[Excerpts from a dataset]
*****

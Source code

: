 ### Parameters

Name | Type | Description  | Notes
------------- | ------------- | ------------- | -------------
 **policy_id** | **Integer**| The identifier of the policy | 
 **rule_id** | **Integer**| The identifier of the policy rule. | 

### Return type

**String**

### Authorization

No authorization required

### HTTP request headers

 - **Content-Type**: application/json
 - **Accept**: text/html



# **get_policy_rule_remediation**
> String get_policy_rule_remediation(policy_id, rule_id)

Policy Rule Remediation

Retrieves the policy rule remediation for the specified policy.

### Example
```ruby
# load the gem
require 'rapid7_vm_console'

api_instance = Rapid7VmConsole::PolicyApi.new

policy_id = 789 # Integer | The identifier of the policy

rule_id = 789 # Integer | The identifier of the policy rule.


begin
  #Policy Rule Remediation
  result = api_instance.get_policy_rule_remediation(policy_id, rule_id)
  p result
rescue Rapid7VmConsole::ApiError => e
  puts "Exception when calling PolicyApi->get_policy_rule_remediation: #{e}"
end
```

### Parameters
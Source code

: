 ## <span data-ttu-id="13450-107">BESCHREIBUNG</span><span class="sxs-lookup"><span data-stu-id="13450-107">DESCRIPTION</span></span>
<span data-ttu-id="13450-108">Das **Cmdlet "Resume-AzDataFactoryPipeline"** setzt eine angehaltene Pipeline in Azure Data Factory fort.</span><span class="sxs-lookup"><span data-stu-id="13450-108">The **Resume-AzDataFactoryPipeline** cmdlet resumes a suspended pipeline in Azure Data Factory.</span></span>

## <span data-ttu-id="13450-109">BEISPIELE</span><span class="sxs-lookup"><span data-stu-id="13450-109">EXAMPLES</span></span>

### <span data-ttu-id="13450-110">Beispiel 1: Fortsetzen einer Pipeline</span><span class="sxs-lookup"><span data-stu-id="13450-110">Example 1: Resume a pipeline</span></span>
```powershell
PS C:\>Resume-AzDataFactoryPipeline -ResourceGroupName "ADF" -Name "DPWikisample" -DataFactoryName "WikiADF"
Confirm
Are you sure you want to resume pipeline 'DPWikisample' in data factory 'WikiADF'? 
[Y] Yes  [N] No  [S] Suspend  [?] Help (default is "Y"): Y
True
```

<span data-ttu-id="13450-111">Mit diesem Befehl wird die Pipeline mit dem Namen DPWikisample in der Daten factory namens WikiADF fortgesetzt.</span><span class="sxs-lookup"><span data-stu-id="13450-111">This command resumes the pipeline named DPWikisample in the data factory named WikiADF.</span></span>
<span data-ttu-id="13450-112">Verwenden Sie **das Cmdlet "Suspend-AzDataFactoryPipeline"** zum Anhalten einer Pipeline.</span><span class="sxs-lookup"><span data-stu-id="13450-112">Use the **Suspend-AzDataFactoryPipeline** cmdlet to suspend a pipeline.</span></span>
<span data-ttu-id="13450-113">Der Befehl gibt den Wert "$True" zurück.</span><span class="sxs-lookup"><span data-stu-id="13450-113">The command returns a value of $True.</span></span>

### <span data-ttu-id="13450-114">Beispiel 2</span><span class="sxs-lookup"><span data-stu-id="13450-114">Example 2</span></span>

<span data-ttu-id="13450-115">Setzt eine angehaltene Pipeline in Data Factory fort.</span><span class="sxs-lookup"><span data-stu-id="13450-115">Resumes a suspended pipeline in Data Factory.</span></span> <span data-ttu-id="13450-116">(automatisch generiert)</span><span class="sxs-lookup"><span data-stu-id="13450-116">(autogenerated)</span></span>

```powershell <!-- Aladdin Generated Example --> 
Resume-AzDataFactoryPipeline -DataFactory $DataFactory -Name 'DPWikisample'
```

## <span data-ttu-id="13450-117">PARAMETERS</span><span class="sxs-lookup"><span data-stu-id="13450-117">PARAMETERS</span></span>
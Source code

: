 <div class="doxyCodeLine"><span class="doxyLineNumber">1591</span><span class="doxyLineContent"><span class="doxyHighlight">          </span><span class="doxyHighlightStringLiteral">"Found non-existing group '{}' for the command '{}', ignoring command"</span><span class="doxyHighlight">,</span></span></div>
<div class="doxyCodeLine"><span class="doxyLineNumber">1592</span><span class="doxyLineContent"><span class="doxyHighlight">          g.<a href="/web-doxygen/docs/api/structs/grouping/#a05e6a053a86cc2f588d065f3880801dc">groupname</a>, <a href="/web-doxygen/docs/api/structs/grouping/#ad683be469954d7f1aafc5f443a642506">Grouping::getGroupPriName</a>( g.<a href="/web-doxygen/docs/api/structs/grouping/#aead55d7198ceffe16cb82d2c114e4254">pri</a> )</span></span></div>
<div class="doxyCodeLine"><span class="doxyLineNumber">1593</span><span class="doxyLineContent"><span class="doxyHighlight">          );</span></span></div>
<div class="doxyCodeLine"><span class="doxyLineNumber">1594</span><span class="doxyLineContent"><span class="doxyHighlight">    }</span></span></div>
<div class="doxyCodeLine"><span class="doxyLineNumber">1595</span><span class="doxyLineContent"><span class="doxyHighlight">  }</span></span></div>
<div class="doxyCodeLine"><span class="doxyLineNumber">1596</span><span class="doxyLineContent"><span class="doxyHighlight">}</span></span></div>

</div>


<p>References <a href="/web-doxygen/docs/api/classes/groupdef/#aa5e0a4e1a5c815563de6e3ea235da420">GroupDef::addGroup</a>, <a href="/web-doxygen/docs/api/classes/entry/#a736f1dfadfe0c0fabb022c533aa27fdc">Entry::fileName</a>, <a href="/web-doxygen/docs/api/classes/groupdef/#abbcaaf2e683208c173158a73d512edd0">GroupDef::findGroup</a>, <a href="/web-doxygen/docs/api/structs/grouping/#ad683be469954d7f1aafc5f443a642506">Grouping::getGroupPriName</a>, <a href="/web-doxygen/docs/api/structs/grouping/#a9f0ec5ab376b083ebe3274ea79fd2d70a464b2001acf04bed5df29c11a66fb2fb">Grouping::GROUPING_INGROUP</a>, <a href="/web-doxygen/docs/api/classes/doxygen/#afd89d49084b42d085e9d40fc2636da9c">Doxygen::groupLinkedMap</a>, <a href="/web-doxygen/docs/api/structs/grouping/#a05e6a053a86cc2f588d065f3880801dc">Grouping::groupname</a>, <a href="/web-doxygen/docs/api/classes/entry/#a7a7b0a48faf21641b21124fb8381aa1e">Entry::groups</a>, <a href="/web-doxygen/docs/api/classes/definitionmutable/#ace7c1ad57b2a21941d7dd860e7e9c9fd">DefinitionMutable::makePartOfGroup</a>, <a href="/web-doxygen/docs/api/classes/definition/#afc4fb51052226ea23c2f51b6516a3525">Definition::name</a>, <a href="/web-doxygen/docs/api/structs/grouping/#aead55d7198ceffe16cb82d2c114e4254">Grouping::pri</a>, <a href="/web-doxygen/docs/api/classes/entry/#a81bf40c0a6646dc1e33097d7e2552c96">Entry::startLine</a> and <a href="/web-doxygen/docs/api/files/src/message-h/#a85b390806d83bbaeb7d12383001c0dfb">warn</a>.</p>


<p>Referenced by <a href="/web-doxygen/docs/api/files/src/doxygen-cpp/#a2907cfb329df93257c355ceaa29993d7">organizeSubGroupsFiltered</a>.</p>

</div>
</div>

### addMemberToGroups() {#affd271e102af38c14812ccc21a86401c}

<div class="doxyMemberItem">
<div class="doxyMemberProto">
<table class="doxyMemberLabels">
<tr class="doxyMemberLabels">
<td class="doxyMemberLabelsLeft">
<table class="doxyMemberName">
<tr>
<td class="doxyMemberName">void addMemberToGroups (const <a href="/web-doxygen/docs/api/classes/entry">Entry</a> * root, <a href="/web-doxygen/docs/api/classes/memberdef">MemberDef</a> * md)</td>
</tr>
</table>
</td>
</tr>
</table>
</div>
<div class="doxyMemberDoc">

*****

Task directions
From the records above, tally every line that includes the word "DPWikisample" and reply with the total by itself.

Result of this task
4